Muhammad bin Abdul Wahhab di Tengah Jaringan Ulama Global
Salah satu keyword dalam ikhtiar memahami Wahhabisme adalah dengan melihat lebih dekat siapa Muhammad bin Abdul Wahhab, bagaimana kepribadian, dan ajaran-ajaran yang dibawanya. Bagian pertama buku setebal 833 halaman ini, yang terdiri dari enam bab, secara ekstensif menelaah sosok pendiri dan ajaran Wahabisme.
Sebagaimana yang berkembang di belahan dunia Islam lainnya, abad ke- 17 dan 18 M menyaksikan terjadinya semangat tajdid dan islah (pembaruan dan reformasi). Dimulainya era kolonialisme bangsa Barat semakin menyadarkan umat Islam tentang kemunduran peradabannya. Kemunduran ini, bagi sebagian kalangan, disebabkan karena umat Islam telah jauh dari nilai-nilai Islam yang sejati. Ajaran Islam telah dipenuhi dengan takhayul, bid’ah, dan khurafat. Seruan untuk kembali kepada Al-Quran dan Sunnah dengan meneladani Salaf as-Saleh bergema di berbagai belahan dunia Islam yang diawali oleh Ibnu Taimiyah, seorang teolog Muslim bermadzhab Hanbali. Namun, di tangan Muhammad bin Abdul Wahab, bandul dan pendulum gerakan pembaruan ini bergeser ke arah yang lebih keras di antara seluruh jaringan ulama (lihat juga, Azra: 2004, 159).

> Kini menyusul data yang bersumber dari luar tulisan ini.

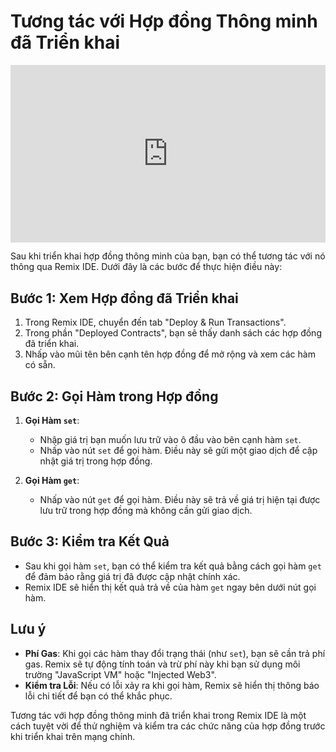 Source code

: # Tương tác với Hợp đồng Thông minh đã Triển khai

<div style="position: relative; width: 100%; height: 0; padding-bottom: 56.25%;">
    <iframe src="https://www.youtube.com/embed/e9udS5uiRYA?si=BqpHaZ4mdhlJ-hcu" 
            title="YouTube video player" 
            frameborder="0" 
            allow="accelerometer; autoplay; clipboard-write; encrypted-media; gyroscope; picture-in-picture; web-share" 
            referrerpolicy="strict-origin-when-cross-origin" 
            allowfullscreen 
            style="position: absolute; top: 0; left: 0; width: 100%; height: 100%;">
    </iframe>
</div>

Sau khi triển khai hợp đồng thông minh của bạn, bạn có thể tương tác với nó thông qua Remix IDE. Dưới đây là các bước để thực hiện điều này:

## Bước 1: Xem Hợp đồng đã Triển khai

1. Trong Remix IDE, chuyển đến tab "Deploy & Run Transactions".
2. Trong phần "Deployed Contracts", bạn sẽ thấy danh sách các hợp đồng đã triển khai.
3. Nhấp vào mũi tên bên cạnh tên hợp đồng để mở rộng và xem các hàm có sẵn.

## Bước 2: Gọi Hàm trong Hợp đồng

1. **Gọi Hàm `set`**:
   - Nhập giá trị bạn muốn lưu trữ vào ô đầu vào bên cạnh hàm `set`.
   - Nhấp vào nút `set` để gọi hàm. Điều này sẽ gửi một giao dịch để cập nhật giá trị trong hợp đồng.

2. **Gọi Hàm `get`**:
   - Nhấp vào nút `get` để gọi hàm. Điều này sẽ trả về giá trị hiện tại được lưu trữ trong hợp đồng mà không cần gửi giao dịch.

## Bước 3: Kiểm tra Kết Quả

- Sau khi gọi hàm `set`, bạn có thể kiểm tra kết quả bằng cách gọi hàm `get` để đảm bảo rằng giá trị đã được cập nhật chính xác.
- Remix IDE sẽ hiển thị kết quả trả về của hàm `get` ngay bên dưới nút gọi hàm.

## Lưu ý

- **Phí Gas**: Khi gọi các hàm thay đổi trạng thái (như `set`), bạn sẽ cần trả phí gas. Remix sẽ tự động tính toán và trừ phí này khi bạn sử dụng môi trường "JavaScript VM" hoặc "Injected Web3".
- **Kiểm tra Lỗi**: Nếu có lỗi xảy ra khi gọi hàm, Remix sẽ hiển thị thông báo lỗi chi tiết để bạn có thể khắc phục.

Tương tác với hợp đồng thông minh đã triển khai trong Remix IDE là một cách tuyệt vời để thử nghiệm và kiểm tra các chức năng của hợp đồng trước khi triển khai trên mạng chính.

Simpul-simpul teologi kekerasan ini, bermuara terutama pada ideologisasi ajaran tauhid. Pandangan tauhid ini (yang terdiri dari tauhid rububiyah, uluhiyah, asma wa sifat) menurunkan doktrin bid’ah, takfiri, toghut, dan jihad melawan umat Islam yang tidak selaras dengan ajaran tauhid versi Wahhabi. Meminjam istilah Bassam Tibi (2016), pembaruan Islam ala Wahhabi merupakan suatu penciptaan tradisi yang baru. Meskipun mengaku melanjutkan perjuangan Ibn Taimiyah dan Ibn Al-Qayyim Al-Jauziyah, dan sering mengutip keduanya, para ulama Hanbali tidak memasukkan Muhammad ibn Abdul Wahab sebagai bagian dari ulama madzhab ini (hlm. 465). Para sarjana yang meneliti karya-karya Muhammad bin Abdul Wahab juga meragukan otoritas keilmuannya sebagaimana dikatakan Hamid Algar mengutip Ismail Raji Al-Faruqi: buku itu (karya-karya Muhammad bin Abdul Wahhab) tampak seperti catatan-catatan seorang pelajar (hlm. 61).
Kolaborasi
Negara Saudi Arabia dibangun di atas serangkaian penaklukan militer dan kolaborasi antara dinasti Al-Saud dengan keturunan Muhammad bin Abdul Wahhab sebagai pemegang otoritas agama. Persekutuan politik dan agama ini harus dibayar dengan ongkos yang mahal dengan menumbalkan keberagaman, darah dan nyawa ribuan umat Islam, dan hilangnya situs-situs peradaban. Kolaborasi ini, melahirkan otoritarianisme, penyeragaman, dan, pada batas tertentu, kooptasi terhadap agama agar menghamba kepada penguasa.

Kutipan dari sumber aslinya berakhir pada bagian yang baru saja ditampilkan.